== What needs to be done ==
Reproduce the records below exactly as they appear.

(Supplied material begins)

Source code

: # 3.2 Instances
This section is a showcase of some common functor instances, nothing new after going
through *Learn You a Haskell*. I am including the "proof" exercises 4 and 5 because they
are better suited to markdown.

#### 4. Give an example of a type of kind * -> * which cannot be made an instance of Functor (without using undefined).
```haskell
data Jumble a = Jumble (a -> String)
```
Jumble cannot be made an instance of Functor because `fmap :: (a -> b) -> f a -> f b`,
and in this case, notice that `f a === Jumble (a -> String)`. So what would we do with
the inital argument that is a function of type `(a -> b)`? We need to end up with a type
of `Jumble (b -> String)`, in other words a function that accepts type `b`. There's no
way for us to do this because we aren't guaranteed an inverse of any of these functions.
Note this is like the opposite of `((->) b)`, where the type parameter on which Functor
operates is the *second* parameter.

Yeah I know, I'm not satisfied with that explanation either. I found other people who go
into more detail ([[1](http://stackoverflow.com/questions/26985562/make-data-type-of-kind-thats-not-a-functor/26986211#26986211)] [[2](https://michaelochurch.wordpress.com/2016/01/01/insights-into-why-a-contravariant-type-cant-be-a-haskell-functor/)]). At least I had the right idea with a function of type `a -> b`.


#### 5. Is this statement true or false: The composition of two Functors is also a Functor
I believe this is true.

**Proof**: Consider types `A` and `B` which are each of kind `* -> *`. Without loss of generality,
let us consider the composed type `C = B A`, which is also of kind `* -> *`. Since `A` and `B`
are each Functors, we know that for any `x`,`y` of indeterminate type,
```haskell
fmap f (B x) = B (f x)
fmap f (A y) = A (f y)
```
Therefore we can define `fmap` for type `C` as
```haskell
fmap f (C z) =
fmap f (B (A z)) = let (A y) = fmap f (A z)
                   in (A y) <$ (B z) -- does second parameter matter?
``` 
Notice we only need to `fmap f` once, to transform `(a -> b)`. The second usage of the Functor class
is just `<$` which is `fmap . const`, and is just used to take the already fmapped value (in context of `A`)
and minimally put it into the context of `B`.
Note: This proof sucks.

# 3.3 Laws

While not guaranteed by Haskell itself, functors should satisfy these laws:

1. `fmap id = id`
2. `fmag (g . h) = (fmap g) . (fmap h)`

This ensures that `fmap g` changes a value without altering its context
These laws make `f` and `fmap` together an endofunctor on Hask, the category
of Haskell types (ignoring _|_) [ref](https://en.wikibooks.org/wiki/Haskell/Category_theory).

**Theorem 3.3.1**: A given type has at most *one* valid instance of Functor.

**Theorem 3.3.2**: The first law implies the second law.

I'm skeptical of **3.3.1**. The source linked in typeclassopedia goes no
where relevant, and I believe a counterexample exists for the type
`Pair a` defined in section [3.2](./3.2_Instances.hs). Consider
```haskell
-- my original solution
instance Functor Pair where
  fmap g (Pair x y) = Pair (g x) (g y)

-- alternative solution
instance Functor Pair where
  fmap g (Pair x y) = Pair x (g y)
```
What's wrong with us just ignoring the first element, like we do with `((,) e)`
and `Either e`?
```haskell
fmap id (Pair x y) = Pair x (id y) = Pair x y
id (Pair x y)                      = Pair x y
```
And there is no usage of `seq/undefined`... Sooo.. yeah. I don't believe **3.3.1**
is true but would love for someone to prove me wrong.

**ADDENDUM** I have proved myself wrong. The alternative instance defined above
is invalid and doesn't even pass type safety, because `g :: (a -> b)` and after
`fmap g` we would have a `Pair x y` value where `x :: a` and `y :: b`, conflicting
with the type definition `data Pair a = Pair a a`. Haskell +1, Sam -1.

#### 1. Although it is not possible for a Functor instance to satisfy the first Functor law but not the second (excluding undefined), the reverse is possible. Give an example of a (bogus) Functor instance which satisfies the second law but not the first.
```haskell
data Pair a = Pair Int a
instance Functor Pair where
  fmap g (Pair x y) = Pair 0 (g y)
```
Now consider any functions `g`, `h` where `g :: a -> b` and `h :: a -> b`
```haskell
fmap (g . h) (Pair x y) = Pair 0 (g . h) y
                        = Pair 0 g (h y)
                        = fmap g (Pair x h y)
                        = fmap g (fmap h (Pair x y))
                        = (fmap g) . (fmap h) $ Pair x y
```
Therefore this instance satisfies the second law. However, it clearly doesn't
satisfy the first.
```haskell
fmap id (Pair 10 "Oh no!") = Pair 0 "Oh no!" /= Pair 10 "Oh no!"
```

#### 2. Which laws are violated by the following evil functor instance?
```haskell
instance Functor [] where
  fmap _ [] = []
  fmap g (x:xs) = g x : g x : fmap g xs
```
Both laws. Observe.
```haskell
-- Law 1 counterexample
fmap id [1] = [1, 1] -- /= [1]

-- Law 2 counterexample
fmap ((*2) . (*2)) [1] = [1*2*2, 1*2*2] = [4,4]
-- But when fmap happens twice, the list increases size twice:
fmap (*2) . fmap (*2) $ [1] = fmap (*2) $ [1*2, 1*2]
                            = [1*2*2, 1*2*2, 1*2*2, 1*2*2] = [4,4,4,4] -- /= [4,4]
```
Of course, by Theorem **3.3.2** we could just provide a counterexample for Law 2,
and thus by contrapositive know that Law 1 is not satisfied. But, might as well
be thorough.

(Supplied material ends)

== Result ==
Source code

: # 3.2 Instances
This section is a showcase of some common functor instances, nothing new after going
through *Learn You a Haskell*. I am including the "proof" exercises 4 and 5 because they
are better suited to markdown.

#### 4. Give an example of a type of kind * -> * which cannot be made an instance of Functor (without using undefined).
```haskell
data Jumble a = Jumble (a -> String)
```
Jumble cannot be made an instance of Functor because `fmap :: (a -> b) -> f a -> f b`,
and in this case, notice that `f a === Jumble (a -> String)`. So what would we do with
the inital argument that is a function of type `(a -> b)`? We need to end up with a type
of `Jumble (b -> String)`, in other words a function that accepts type `b`. There's no
way for us to do this because we aren't guaranteed an inverse of any of these functions.
Note this is like the opposite of `((->) b)`, where the type parameter on which Functor
operates is the *second* parameter.

Yeah I know, I'm not satisfied with that explanation either. I found other people who go
into more detail ([[1](http://stackoverflow.com/questions/26985562/make-data-type-of-kind-thats-not-a-functor/26986211#26986211)] [[2](https://michaelochurch.wordpress.com/2016/01/01/insights-into-why-a-contravariant-type-cant-be-a-haskell-functor/)]). At least I had the right idea with a function of type `a -> b`.


#### 5. Is this statement true or false: The composition of two Functors is also a Functor
I believe this is true.

**Proof**: Consider types `A` and `B` which are each of kind `* -> *`. Without loss of generality,
let us consider the composed type `C = B A`, which is also of kind `* -> *`. Since `A` and `B`
are each Functors, we know that for any `x`,`y` of indeterminate type,
```haskell
fmap f (B x) = B (f x)
fmap f (A y) = A (f y)
```
Therefore we can define `fmap` for type `C` as
```haskell
fmap f (C z) =
fmap f (B (A z)) = let (A y) = fmap f (A z)
                   in (A y) <$ (B z) -- does second parameter matter?
``` 
Notice we only need to `fmap f` once, to transform `(a -> b)`. The second usage of the Functor class
is just `<$` which is `fmap . const`, and is just used to take the already fmapped value (in context of `A`)
and minimally put it into the context of `B`.
Note: This proof sucks.

# 3.3 Laws

While not guaranteed by Haskell itself, functors should satisfy these laws:

1. `fmap id = id`
2. `fmag (g . h) = (fmap g) . (fmap h)`

This ensures that `fmap g` changes a value without altering its context
These laws make `f` and `fmap` together an endofunctor on Hask, the category
of Haskell types (ignoring _|_) [ref](https://en.wikibooks.org/wiki/Haskell/Category_theory).

**Theorem 3.3.1**: A given type has at most *one* valid instance of Functor.

**Theorem 3.3.2**: The first law implies the second law.

I'm skeptical of **3.3.1**. The source linked in typeclassopedia goes no
where relevant, and I believe a counterexample exists for the type
`Pair a` defined in section [3.2](./3.2_Instances.hs). Consider
```haskell
-- my original solution
instance Functor Pair where
  fmap g (Pair x y) = Pair (g x) (g y)

-- alternative solution
instance Functor Pair where
  fmap g (Pair x y) = Pair x (g y)
```
What's wrong with us just ignoring the first element, like we do with `((,) e)`
and `Either e`?
```haskell
fmap id (Pair x y) = Pair x (id y) = Pair x y
id (Pair x y)                      = Pair x y
```
And there is no usage of `seq/undefined`... Sooo.. yeah. I don't believe **3.3.1**
is true but would love for someone to prove me wrong.

**ADDENDUM** I have proved myself wrong. The alternative instance defined above
is invalid and doesn't even pass type safety, because `g :: (a -> b)` and after
`fmap g` we would have a `Pair x y` value where `x :: a` and `y :: b`, conflicting
with the type definition `data Pair a = Pair a a`. Haskell +1, Sam -1.

#### 1. Although it is not possible for a Functor instance to satisfy the first Functor law but not the second (excluding undefined), the reverse is possible. Give an example of a (bogus) Functor instance which satisfies the second law but not the first.
```haskell
data Pair a = Pair Int a
instance Functor Pair where
  fmap g (Pair x y) = Pair 0 (g y)
```
Now consider any functions `g`, `h` where `g :: a -> b` and `h :: a -> b`
```haskell
fmap (g . h) (Pair x y) = Pair 0 (g . h) y
                        = Pair 0 g (h y)
                        = fmap g (Pair x h y)
                        = fmap g (fmap h (Pair x y))
                        = (fmap g) . (fmap h) $ Pair x y
```
Therefore this instance satisfies the second law. However, it clearly doesn't
satisfy the first.
```haskell
fmap id (Pair 10 "Oh no!") = Pair 0 "Oh no!" /= Pair 10 "Oh no!"
```

#### 2. Which laws are violated by the following evil functor instance?
```haskell
instance Functor [] where
  fmap _ [] = []
  fmap g (x:xs) = g x : g x : fmap g xs
```
Both laws. Observe.
```haskell
-- Law 1 counterexample
fmap id [1] = [1, 1] -- /= [1]

-- Law 2 counterexample
fmap ((*2) . (*2)) [1] = [1*2*2, 1*2*2] = [4,4]
-- But when fmap happens twice, the list increases size twice:
fmap (*2) . fmap (*2) $ [1] = fmap (*2) $ [1*2, 1*2]
                            = [1*2*2, 1*2*2, 1*2*2, 1*2*2] = [4,4,4,4] -- /= [4,4]
```
Of course, by Theorem **3.3.2** we could just provide a counterexample for Law 2,
and thus by contrapositive know that Law 1 is not satisfied. But, might as well
be thorough.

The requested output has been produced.